The window between life and death
What Beukes does show us is how a premeditated murder operates; the chilling care for a girl child’s beauty and its casual annihilation years later. What links Mary Shelley to Lauren Beukes is the power of imagination directed to the window period between life and death, a window rendered pornographic and obscene. It is in this window between life and death, which the killer controls, that the sickness of the book is located. There is no mystery, no gnawing unsettlement that the reader may experience in not knowing when the killer will strike. On the contrary, we are privy to the sordid frisson of pleasure the killer experiences in the anticipation of the moment, we are ground down by the inevitability of it all, until one woman, the avenging angel, survives the killer’s brutal logic. And it is here, in this critical turnaround, that the horror of predestination is challenged, the agency of selfhood championed.

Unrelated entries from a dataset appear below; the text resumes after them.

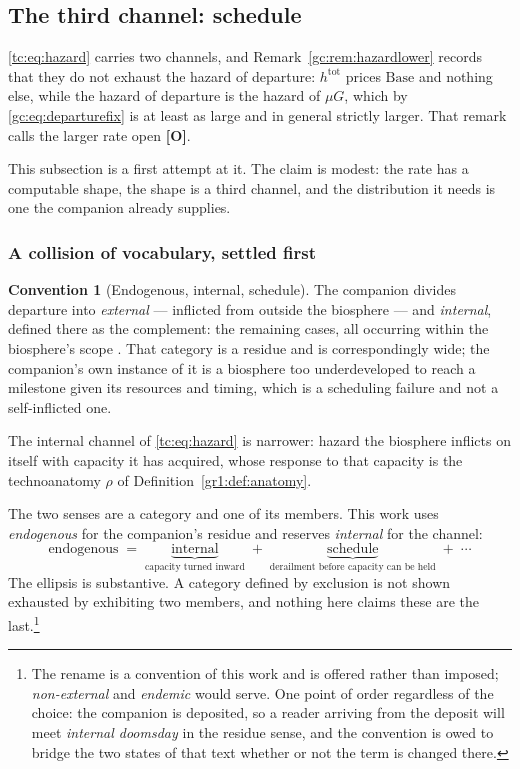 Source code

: \documentclass[11pt]{article}
\numberwithin{equation}{section}
\theoremstyle{plain}
\theoremstyle{definition}
\newtheorem{convention}[theorem]{Convention}
\theoremstyle{remark}
\begin{document}
\subsection{The third channel: schedule}\label{sch:sub:schedule}

\eqref{tc:eq:hazard} carries two channels, and
Remark~\ref{gc:rem:hazardlower} records that they do not exhaust the
hazard of departure: $h^{\mathrm{tot}}$ prices $\mathrm{Base}$ and
nothing else, while the hazard of departure is the hazard of $\mu G$,
which by \eqref{gc:eq:departurefix} is at least as large and in general
strictly larger. That remark calls the larger rate open \textbf{[O]}.

This subsection is a first attempt at it. The claim is modest: the rate
has a computable shape, the shape is a third channel, and the
distribution it needs is one the companion already supplies.

\subsubsection{A collision of vocabulary, settled first}
\label{sch:subsub:vocab}

\begin{convention}[Endogenous, internal, schedule]\label{sch:conv:internal}
The companion divides departure into \emph{external} --- inflicted from
outside the biosphere --- and \emph{internal}, defined there as the
complement: the remaining cases, all occurring within the biosphere's
scope \cite{Nexus}. That category is a residue and is correspondingly
wide; the companion's own instance of it is a biosphere too
underdeveloped to reach a milestone given its resources and timing,
which is a scheduling failure and not a self-inflicted one.

The internal channel of \eqref{tc:eq:hazard} is narrower: hazard the
biosphere inflicts on itself with capacity it has acquired, whose
response to that capacity is the technoanatomy $\rho$ of
Definition~\ref{gr1:def:anatomy}.

The two senses are a category and one of its members. This work uses
\emph{endogenous} for the companion's residue and reserves
\emph{internal} for the channel:
\begin{equation}\label{sch:eq:partition}
\text{endogenous}\;=\;\underbrace{\text{internal}}_{\text{capacity
turned inward}}\;+\;\underbrace{\text{schedule}}_{\text{derailment
before capacity can be held}}\;+\;\cdots
\end{equation}
The ellipsis is substantive. A category defined by exclusion is not
shown exhausted by exhibiting two members, and nothing here claims these
are the last.\footnote{The rename is a convention of this work and is
offered rather than imposed; \emph{non-external} and \emph{endemic}
would serve. One point of order regardless of the choice: the companion
is deposited, so a reader arriving from the deposit will meet
\emph{internal doomsday} in the residue sense, and the convention is
owed to bridge the two states of that text whether or not the term is
changed there.}
\end{convention}
\end{document}
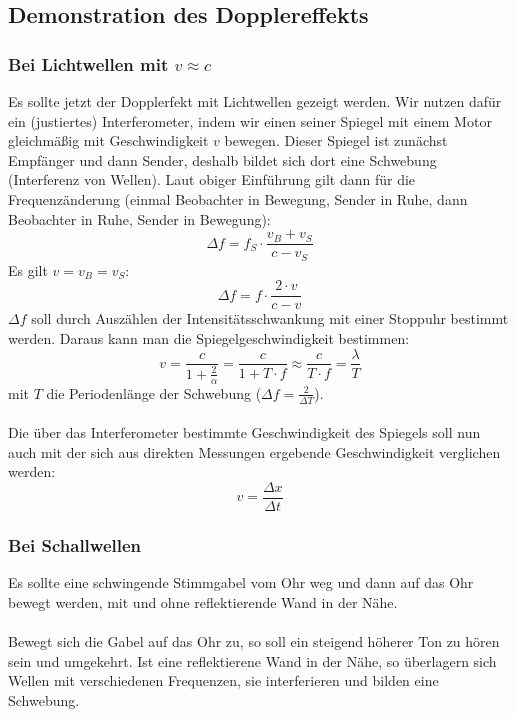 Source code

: \documentclass[a4paper,titlepage]{scrartcl}
\numberwithin{equation}{section}
\begin{document}
\subsection{Demonstration des Dopplereffekts}
\subsubsection{Bei Lichtwellen mit $v \approx c$}
Es sollte jetzt der Dopplerfekt mit Lichtwellen gezeigt werden. Wir nutzen dafür ein (justiertes) Interferometer, indem wir einen seiner Spiegel mit einem Motor gleichmäßig mit Geschwindigkeit $v$ bewegen. Dieser Spiegel ist zunächst Empfänger und dann Sender, deshalb bildet sich dort eine Schwebung (Interferenz von Wellen). Laut obiger Einführung gilt dann für die Frequenzänderung (einmal Beobachter in Bewegung, Sender in Ruhe, dann Beobachter in Ruhe, Sender in Bewegung):
\begin{equation*}
\Delta f=f_S \cdot \frac{v_B + v_S}{c-v_S}
\end{equation*} 
Es gilt $v=v_B=v_S$:
\begin{equation*}
\Delta f = f \cdot \frac{2 \cdot v}{c - v}
\end{equation*}
$\Delta f$ soll durch Auszählen der Intensitätsschwankung mit einer Stoppuhr bestimmt werden. Daraus kann man die Spiegelgeschwindigkeit bestimmen:
\begin{equation*}
v=\frac{c}{1 + \frac{2}{\alpha}} = \frac{c}{1 + T \cdot f} \approx \frac{c}{T \cdot f} = \frac{\lambda}{T}
\end{equation*}
mit $T$ die Periodenlänge der Schwebung ($\Delta f = \frac{2}{\Delta T}$).\\ \\
Die über das Interferometer bestimmte Geschwindigkeit des Spiegels soll nun auch mit der sich aus direkten Messungen ergebende Geschwindigkeit verglichen werden:
\begin{equation*}
v=\frac{\Delta x}{\Delta t}
\end{equation*}
\subsubsection{Bei Schallwellen}
Es sollte eine schwingende Stimmgabel vom Ohr weg und dann auf das Ohr bewegt werden, mit und ohne reflektierende Wand in der Nähe.\\ \\
Bewegt sich die Gabel auf das Ohr zu, so soll ein steigend höherer Ton zu hören sein und umgekehrt. Ist eine reflektierene Wand in der Nähe, so überlagern sich Wellen mit verschiedenen Frequenzen, sie interferieren und bilden eine Schwebung.
\newpage
\end{document}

If The Shining Girls was mere gore porn it would be unsatisfactory; if it was a mere moral tract similarly so. To capture the monstrousness of femicide – the unrelenting transhistorical slaughter of women – Beukes chose a form, social science fiction, that cannily expresses our ills; our unremitting failure to love, care for or cherish the lives of others. Beukes provides a solution – the killer is destroyed – but she nevertheless leaves us with a bitter taste that, unlike the taste of gall at the close of The Master of Petersburg, is a taste of and a taste for death. We come to know death intimately, how swiftly all we value and regard highly can be casually extinguished. We are left with the remorseless annihilation of beauty, an annihilation not only of young, industrious and promising women, but also the annihilation of great human spirit.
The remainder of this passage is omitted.